I wonder how such a thing can be so common, right out in broad daylight.

See it for yourself on any Sunday afternoon.  Get off Interstate 85 at exit 64.  Park around to the side of Joe’s.  Stay in your vehicle.  Pretend to read the newspaper or talk on your cell phone.  Be nonchalant.  This is, after all, none of your business.

A car rolls up on the far side of the lot.  No one gets out, so it is obvious they are waiting.  Shift a little in your seat and get ready.  Know the deal is about to go down.

After a few minutes the second vehicle arrives and parks near the first.

Both drivers get out.  One male, one female.  I should warn you.  Sometimes pleasantries are exchanged.  Other times, all business.  Not so much as a nod.

A back door opens and a child gets out.  A little girl with a small backpack adorned with a Disney princess.  Flinch a little as you recognize the twisted irony of that. Happily ever after.

Watch her walk around and get in the other car.  Recognize this for what it is — a contract broken.  A deal that has gone very, very wrong.

Two people who once stood together and said “I do” now say “I don’t.”  A child who never asked to be born is now human currency, passed back-and-forth every weekend like a one dollar bill.

You just witnessed the exchange.  How do you feel?

Me?  I feel no judgment for the decision these two made, only sorrow.  I don’t know the circumstances.  The Redhead and I could have easily been the parties in this transaction many times, and not so many years ago.

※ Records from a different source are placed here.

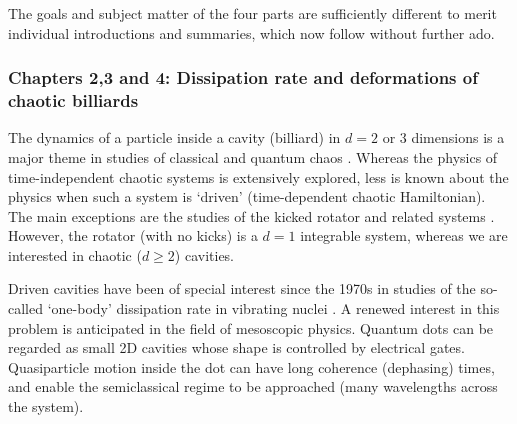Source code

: The goals and subject matter of the four parts are sufficiently different
to merit individual introductions and summaries, which now follow without
further ado.



\subsubsection{Chapters 2,3 and 4: Dissipation rate and
deformations of chaotic billiards}


The dynamics of a particle inside a cavity
(billiard) in $d=2$ or 3 dimensions 
is a major theme in studies of classical and quantum chaos
\cite{ottbook,hellerleshouches,berryleshouches}.
Whereas the physics of time-independent chaotic systems 
is extensively explored, less is known 
about the physics when such a system is `driven' (time-dependent
chaotic Hamiltonian).
The main exceptions are the studies of 
the kicked rotator and related systems \cite{qkr}. 
However, the rotator (with no kicks) 
is a $d=1$ integrable system, whereas we 
are interested in chaotic ($d\ge2$) cavities.


Driven cavities have been of special interest since the 1970s in
studies of the so-called `one-body' dissipation rate in vibrating nuclei 
\cite{wall,koonincl,kooninqm,jarz92,jarz93}.
A renewed interest in this problem is anticipated
in the field of mesoscopic physics. Quantum dots \cite{been,dittrich}
can be regarded as small 2D cavities whose shape 
is controlled by electrical gates. Quasiparticle motion inside the dot
can have long coherence (dephasing) times,
and enable the semiclassical regime to be approached (many wavelengths
across the system).


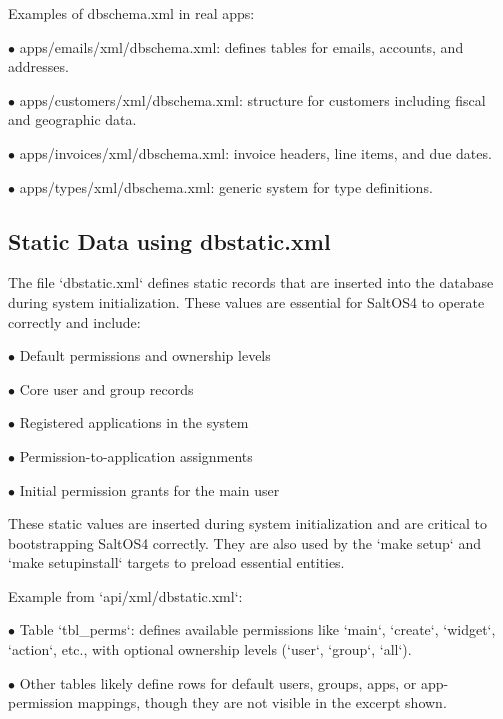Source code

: \documentclass[a4paper]{article}
\begin{document}
Examples of dbschema.xml in real apps:

\begin{compactitem}
\item[\color{myblue}$\bullet$] apps/emails/xml/dbschema.xml: defines tables for emails, accounts, and addresses.
\item[\color{myblue}$\bullet$] apps/customers/xml/dbschema.xml: structure for customers including fiscal and geographic data.
\item[\color{myblue}$\bullet$] apps/invoices/xml/dbschema.xml: invoice headers, line items, and due dates.
\item[\color{myblue}$\bullet$] apps/types/xml/dbschema.xml: generic system for type definitions.
\end{compactitem}

\hypertarget{toc57}{}
\subsection{Static Data using dbstatic.xml}

The file `dbstatic.xml` defines static records that are inserted into the database during system initialization. These values are essential for SaltOS4 to operate correctly and include:

\begin{compactitem}
\item[\color{myblue}$\bullet$] Default permissions and ownership levels
\item[\color{myblue}$\bullet$] Core user and group records
\item[\color{myblue}$\bullet$] Registered applications in the system
\item[\color{myblue}$\bullet$] Permission-to-application assignments
\item[\color{myblue}$\bullet$] Initial permission grants for the main user
\end{compactitem}

These static values are inserted during system initialization and are critical to bootstrapping SaltOS4 correctly. They are also used by the `make setup` and `make setupinstall` targets to preload essential entities.

Example from `api/xml/dbstatic.xml`:

\begin{compactitem}
\item[\color{myblue}$\bullet$] Table `tbl\_perms`: defines available permissions like `main`, `create`, `widget`, `action`, etc., with optional ownership levels (`user`, `group`, `all`).
\item[\color{myblue}$\bullet$] Other tables likely define rows for default users, groups, apps, or app-permission mappings, though they are not visible in the excerpt shown.
\end{compactitem}
\end{document}
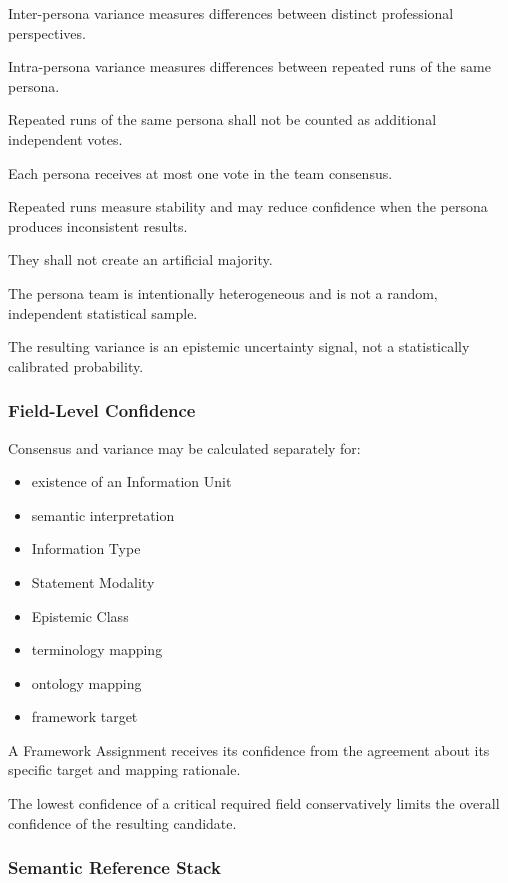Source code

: Inter-persona variance measures differences between distinct professional perspectives.

Intra-persona variance measures differences between repeated runs of the same persona.

Repeated runs of the same persona shall not be counted as additional independent votes.

Each persona receives at most one vote in the team consensus.

Repeated runs measure stability and may reduce confidence when the persona produces inconsistent results.

They shall not create an artificial majority.

The persona team is intentionally heterogeneous and is not a random, independent statistical sample.

The resulting variance is an epistemic uncertainty signal, not a statistically calibrated probability.

\hypertarget{field-level-confidence}{%
\subsubsection{Field-Level Confidence}\label{field-level-confidence}}

Consensus and variance may be calculated separately for:

\begin{itemize}
\tightlist
\item
  existence of an Information Unit
\item
  semantic interpretation
\item
  Information Type
\item
  Statement Modality
\item
  Epistemic Class
\item
  terminology mapping
\item
  ontology mapping
\item
  framework target
\end{itemize}

A Framework Assignment receives its confidence from the agreement about its specific target and mapping rationale.

The lowest confidence of a critical required field conservatively limits the overall confidence of the resulting candidate.

\hypertarget{semantic-reference-stack}{%
\subsubsection{Semantic Reference Stack}\label{semantic-reference-stack}}

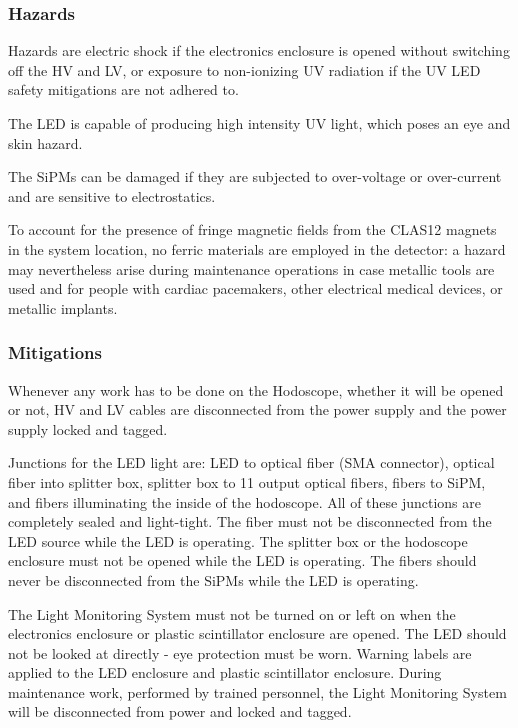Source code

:\subsubsection{Hazards} 

Hazards are electric shock if the electronics enclosure is opened without switching off the 
HV and LV, or exposure to non-ionizing UV radiation if the UV LED safety mitigations are not 
adhered to.

The LED is capable of producing high intensity UV light, which poses an eye and skin hazard. 

The SiPMs can be damaged if they are subjected to over-voltage or over-current and are sensitive 
to electrostatics.

To account for the presence of fringe magnetic fields from the CLAS12 magnets in the system 
location, no ferric materials are employed in the detector: a hazard may nevertheless arise 
during maintenance operations in case metallic tools are used and for people with cardiac 
pacemakers, other electrical medical devices, or metallic implants.

\subsubsection{Mitigations}

Whenever any work has to be done on the Hodoscope, whether it will be opened or not, HV and 
LV cables are disconnected from the power supply and the power supply locked and tagged.

Junctions for the LED light are: LED to optical fiber (SMA connector), optical fiber into 
splitter box, splitter box to 11 output optical fibers, fibers to SiPM, and fibers illuminating 
the inside of the hodoscope. All of these junctions are completely sealed and light-tight. The 
fiber must not be disconnected from the LED source while the LED is operating. The splitter box 
or the hodoscope enclosure must not be opened while the LED is operating. The fibers should 
never be disconnected from the SiPMs while the LED is operating. 

The Light Monitoring System must not be turned on or left on when the electronics enclosure 
or plastic scintillator enclosure are opened. The LED should not be looked at directly - eye 
protection must be worn. Warning labels are applied to the LED enclosure and plastic 
scintillator enclosure.  During maintenance work, performed by trained personnel, the Light 
Monitoring System will be disconnected from power and locked and tagged.


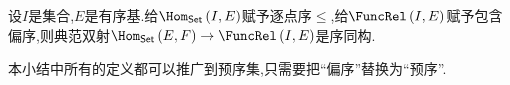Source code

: \begin{proposition}{}{}
	设$I$是集合,$E$是有序基.给$\Hom_{\mathsf{Set}}\left(I,E\right)$赋予逐点序$\leq$,给$\FuncRel\left(I,E\right)$赋予包含偏序,则典范双射$\Hom_{\mathsf{Set}}\left(E,F\right)\to\FuncRel\left(I,E\right)$是序同构.
\end{proposition}

\begin{remark}{}{}
	本小结中所有的定义都可以推广到预序集,只需要把``偏序''替换为``预序''.
\end{remark}


























































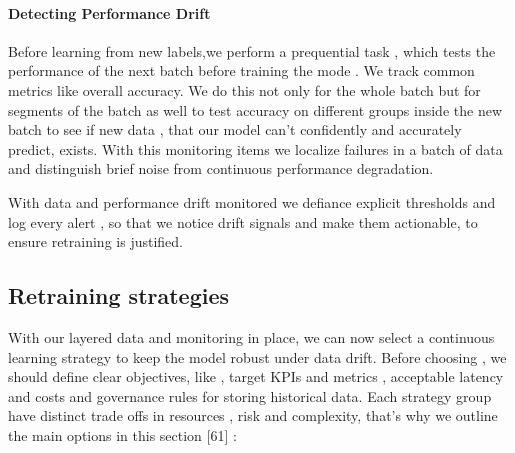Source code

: \paragraph{Detecting Performance Drift}
Before learning from new labels,we perform a prequential task , which tests the performance of the next batch before training the mode \cite{cossu:202}. We track common metrics like overall accuracy. We do this not only for the whole batch but for segments of the batch as well to test accuracy on different groups inside the new batch to see if new data , that our model can’t confidently and accurately  predict, exists. With this monitoring items we localize failures in a batch of data and distinguish brief noise from continuous performance degradation.


With data and performance drift monitored we defiance explicit thresholds and log every alert , so that we notice drift signals and make them actionable, to ensure retraining is justified.


\subsection {Retraining strategies}
With our layered data and monitoring in place, we can now select a continuous learning strategy to keep the model robust under data drift. Before choosing , we should define clear objectives, like , target KPIs and metrics , acceptable latency and costs and governance rules for storing historical data. Each strategy group have distinct trade offs in resources , risk and complexity, that’s why we outline the main options in this section [61] :


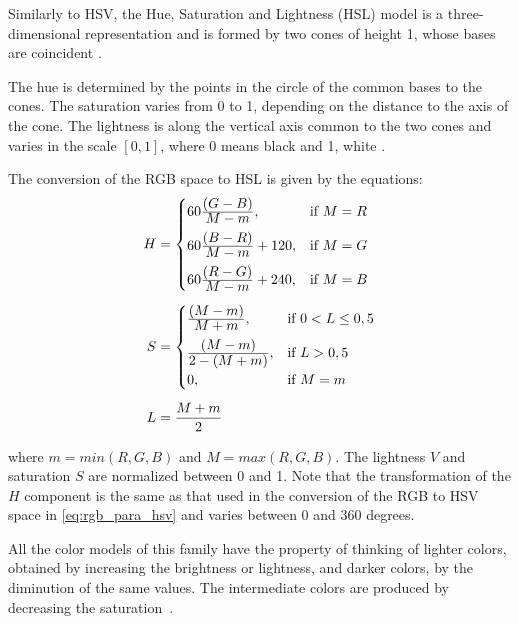 Similarly to HSV, the Hue, Saturation and Lightness (HSL) model is a three-dimensional representation and is formed by two cones of height 1, whose bases are coincident \citep{pedrini:08}.

The hue is determined by the points in the circle of the common bases to the cones. The saturation varies from 0 to 1, depending on the distance to the axis of the cone. The lightness is along the vertical axis common to the two cones and varies in the scale $[0, 1]$, where 0 means black and 1, white \citep{pedrini:08}.

The conversion of the RGB space to HSL is given by the equations:
\begin{align}
\label{eq:rgb_para_hsl}
\begin{split}
  H &=  \begin{cases}
            60\frac{\displaystyle (G - B)}{\displaystyle M - m}, & \text{if}\ M = R\\[0.7em]
            60\frac{\displaystyle (B - R)}{\displaystyle M - m} + 120, & \text{if}\ M = G\\[0.7em]
            60\frac{\displaystyle (R - G)}{\displaystyle M - m} + 240, & \text{if}\ M = B
       \end{cases}
  \\[0.5em]
  S &=  \begin{cases}
            \frac{\displaystyle (M - m)}{\displaystyle M + m}, & \text{if}\ 0 < L \leq 0,5\\[0.7em]
            \frac{\displaystyle (M - m)}{\displaystyle 2 - (M + m)}, & \text{if}\ L > 0,5\\[0.5em]
            0, & \text{if}\ M = m\\
       \end{cases}
  \\[0.5em]
  L &= \frac{M + m}{2}
\end{split}
\end{align}

\noindent where $m = min(R, G ,B)$ and $M = max(R, G ,B)$. The lightness $V$ and saturation $S$ are normalized between 0 and 1. Note that the transformation of the $H$ component is the same as that used in the conversion of the RGB to HSV space in \ref{eq:rgb_para_hsv} and varies between 0 and 360 degrees.

All the color models of this family have the property of thinking of lighter colors, obtained by increasing the brightness or lightness, and darker colors, by the diminution of the same values. The intermediate colors are produced by decreasing the saturation~\citep{pedrini:08}.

Yet I feel somehow complicit in what you saw.  My generation started this wreckage at this level.  I can count on one hand the number of my childhood friends whose parents were divorced.

Why?  I have no answers or excuses.  We children of the ’60’s.  We started a cycle of sadness that will not be easily reversed.

Two lives joined “in the sight of God and all these witnesses” is no fairy tale of continuous happiness.  “To love, honor and cherish, forsaking all others as long as you both shall live” is not a Sunday in the park.

Sometimes it results in Sunday in the parking lot.

The princess?  May she live happily ever after.

 

 

 

5 thoughts on “The Exchange

  1. I submit that your generation did not start this. Mine did. We divorced like crazy. My parents’ generation never divorced. Well, very rarely. So don’t blame yourselves.

    Saludos from the throngs of Mexico City.

  2. Statistics speak I guess. I am a child of the mid 50’s with a dissolved marriage in the 80’s. Sadly my son was the little prince who went from car to car on weekends just as the little princess you saw did. Something I feel shameful for when I see this myself. I’m a 52%’er.